My grandpa died a little while ago. He was my last surviving grandparent, and now he's gone. My dad flew to the UK to take care of the business that happens when someone dies, and to be at the funeral. I sent him a note to read at the funeral, which was today. And really, I struggled with what to say, because Grandpa and I were never close, at least not after I grew up. He was an uptight man, very fussy. I don't think he was very happy most of his life, and he was certainly very unhappy when he went into a home a few years ago. He went downhill pretty fast after that, which is pretty common I guess.

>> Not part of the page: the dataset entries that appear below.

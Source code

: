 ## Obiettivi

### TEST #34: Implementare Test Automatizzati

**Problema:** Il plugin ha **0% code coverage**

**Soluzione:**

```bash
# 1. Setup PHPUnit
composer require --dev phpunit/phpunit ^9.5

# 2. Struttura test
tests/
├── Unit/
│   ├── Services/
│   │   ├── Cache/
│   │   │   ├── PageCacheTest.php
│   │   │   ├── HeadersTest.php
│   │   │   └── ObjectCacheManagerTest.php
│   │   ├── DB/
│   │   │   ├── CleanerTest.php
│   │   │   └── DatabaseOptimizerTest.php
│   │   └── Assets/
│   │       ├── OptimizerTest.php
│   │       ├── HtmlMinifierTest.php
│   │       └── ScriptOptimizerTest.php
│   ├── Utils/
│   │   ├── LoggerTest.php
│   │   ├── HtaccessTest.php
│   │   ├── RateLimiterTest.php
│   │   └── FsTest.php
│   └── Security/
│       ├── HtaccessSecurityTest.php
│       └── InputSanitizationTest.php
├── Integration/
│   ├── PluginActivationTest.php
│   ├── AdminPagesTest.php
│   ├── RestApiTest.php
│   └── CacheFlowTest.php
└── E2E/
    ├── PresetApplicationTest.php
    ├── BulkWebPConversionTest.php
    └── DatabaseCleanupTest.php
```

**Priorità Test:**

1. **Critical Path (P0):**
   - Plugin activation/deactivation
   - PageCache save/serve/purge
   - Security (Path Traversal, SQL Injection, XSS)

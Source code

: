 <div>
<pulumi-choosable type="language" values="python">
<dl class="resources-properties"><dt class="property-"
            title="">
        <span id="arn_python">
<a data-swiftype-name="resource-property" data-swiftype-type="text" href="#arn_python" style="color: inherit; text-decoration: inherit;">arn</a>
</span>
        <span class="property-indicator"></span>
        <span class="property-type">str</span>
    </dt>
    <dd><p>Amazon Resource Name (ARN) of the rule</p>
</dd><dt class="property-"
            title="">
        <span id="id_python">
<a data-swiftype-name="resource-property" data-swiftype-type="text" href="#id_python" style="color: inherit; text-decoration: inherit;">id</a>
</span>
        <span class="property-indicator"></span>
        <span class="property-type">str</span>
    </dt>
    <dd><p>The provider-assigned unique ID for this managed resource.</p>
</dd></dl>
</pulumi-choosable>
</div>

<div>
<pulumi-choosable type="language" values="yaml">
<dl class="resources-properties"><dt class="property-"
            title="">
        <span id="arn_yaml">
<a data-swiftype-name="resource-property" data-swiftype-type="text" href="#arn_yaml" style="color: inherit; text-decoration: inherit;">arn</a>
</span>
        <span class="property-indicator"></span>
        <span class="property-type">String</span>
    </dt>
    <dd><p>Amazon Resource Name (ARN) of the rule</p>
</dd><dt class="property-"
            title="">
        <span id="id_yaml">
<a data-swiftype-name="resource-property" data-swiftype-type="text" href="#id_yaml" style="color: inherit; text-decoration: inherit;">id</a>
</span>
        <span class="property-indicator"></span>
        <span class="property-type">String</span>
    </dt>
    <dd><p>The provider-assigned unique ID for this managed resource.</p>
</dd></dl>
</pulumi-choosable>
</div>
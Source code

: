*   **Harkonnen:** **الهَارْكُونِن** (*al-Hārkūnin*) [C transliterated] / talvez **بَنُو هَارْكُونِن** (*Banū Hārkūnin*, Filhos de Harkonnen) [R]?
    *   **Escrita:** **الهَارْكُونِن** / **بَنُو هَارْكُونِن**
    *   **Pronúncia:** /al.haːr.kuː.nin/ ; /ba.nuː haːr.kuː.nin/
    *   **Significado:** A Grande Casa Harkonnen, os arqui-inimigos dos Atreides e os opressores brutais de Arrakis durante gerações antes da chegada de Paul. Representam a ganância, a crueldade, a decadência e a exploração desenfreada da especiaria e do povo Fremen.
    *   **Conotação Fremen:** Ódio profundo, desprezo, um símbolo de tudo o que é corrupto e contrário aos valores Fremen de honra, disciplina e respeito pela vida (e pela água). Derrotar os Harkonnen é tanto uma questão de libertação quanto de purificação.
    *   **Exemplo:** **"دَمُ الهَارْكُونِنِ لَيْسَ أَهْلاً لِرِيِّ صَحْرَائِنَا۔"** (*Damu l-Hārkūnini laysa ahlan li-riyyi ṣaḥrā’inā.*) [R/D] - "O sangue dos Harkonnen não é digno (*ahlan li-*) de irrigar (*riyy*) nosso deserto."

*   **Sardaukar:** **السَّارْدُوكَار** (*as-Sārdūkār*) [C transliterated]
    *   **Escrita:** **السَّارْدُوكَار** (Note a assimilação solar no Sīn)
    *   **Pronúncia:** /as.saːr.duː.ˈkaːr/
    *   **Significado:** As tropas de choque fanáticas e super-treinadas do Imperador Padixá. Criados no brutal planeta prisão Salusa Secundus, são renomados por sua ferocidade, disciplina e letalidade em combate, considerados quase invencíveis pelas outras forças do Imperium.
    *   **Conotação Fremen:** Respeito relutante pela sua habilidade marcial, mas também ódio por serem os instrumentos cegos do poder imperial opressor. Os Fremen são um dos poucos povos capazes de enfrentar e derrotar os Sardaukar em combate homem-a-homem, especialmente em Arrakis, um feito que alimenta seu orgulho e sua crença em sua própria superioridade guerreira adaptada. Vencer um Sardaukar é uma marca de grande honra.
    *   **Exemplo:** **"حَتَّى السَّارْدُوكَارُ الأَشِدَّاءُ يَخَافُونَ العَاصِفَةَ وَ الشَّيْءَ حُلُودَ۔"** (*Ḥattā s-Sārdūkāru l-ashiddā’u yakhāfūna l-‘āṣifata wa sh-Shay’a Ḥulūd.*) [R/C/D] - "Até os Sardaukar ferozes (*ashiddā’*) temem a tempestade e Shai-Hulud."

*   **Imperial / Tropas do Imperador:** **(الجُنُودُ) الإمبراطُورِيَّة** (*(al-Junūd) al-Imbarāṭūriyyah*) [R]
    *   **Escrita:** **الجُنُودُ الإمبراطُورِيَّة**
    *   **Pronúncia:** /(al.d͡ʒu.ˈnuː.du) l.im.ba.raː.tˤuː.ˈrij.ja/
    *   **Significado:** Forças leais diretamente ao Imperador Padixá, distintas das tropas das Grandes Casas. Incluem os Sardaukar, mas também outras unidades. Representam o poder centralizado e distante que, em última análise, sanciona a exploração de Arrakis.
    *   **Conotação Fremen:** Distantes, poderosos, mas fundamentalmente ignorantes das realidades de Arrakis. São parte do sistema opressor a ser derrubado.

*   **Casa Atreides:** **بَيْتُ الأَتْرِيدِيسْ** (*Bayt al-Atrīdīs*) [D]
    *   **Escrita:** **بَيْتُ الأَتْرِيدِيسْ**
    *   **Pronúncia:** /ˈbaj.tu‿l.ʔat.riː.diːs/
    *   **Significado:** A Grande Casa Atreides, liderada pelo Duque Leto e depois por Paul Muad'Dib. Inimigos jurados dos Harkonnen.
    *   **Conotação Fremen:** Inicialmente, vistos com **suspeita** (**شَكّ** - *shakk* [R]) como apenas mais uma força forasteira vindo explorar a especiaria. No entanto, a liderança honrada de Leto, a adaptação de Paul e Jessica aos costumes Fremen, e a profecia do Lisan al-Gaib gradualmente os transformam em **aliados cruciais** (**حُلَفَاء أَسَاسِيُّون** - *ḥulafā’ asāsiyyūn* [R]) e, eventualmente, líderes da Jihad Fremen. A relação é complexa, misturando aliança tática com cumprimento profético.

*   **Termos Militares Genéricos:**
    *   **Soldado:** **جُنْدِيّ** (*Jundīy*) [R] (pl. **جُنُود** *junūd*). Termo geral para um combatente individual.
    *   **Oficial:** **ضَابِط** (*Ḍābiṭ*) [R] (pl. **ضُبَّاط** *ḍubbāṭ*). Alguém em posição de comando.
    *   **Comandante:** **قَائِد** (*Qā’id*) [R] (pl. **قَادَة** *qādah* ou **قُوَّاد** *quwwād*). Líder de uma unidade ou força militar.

In the end I wrote that he had made me proud to have Welsh heritage (his accent was one of the loveliest things about him), that I hoped some of my musical skills came from him, (or at least our Welsh ancestors), and that he had instilled a love of family and good food in his children and his grandchildren. All true. He's left us all some money- I don't know how much yet- and it's weird knowing that someone I hardly knew would leave me something like that, but I'll try and honour his memory by putting it to good use and making my life better with it. If it's a lot of money it will make tuition easier to pay, and if it's just a bit of money then I'll have a really good dinner somewhere, because although he would have frowned at the extravagance, Grandpa really liked his food.
Today I survey my grubby neighbourhood (which Grandpa would have hated) with glee, happy to be here, happy to be home, and I raise a metaphorical glass to his memory.